EXERCISE OBJECTIVE:
Scan the listing below and copy each line holding the word "community".

PROVIDED ENTRIES:
◇ ◇ ◇ ◇ ◇
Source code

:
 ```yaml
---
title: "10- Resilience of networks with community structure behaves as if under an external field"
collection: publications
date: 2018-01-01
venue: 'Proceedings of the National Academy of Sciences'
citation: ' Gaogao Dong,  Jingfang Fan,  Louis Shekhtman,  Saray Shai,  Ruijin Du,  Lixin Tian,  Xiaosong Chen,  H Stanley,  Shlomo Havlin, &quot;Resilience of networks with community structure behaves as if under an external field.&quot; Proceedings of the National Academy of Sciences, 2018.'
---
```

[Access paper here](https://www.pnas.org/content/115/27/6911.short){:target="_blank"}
◇ ◇ ◇ ◇ ◇
RESPONSE:
title: "10- Resilience of networks with community structure behaves as if under an external field"
citation: ' Gaogao Dong,  Jingfang Fan,  Louis Shekhtman,  Saray Shai,  Ruijin Du,  Lixin Tian,  Xiaosong Chen,  H Stanley,  Shlomo Havlin, &quot;Resilience of networks with community structure behaves as if under an external field.&quot; Proceedings of the National Academy of Sciences, 2018.'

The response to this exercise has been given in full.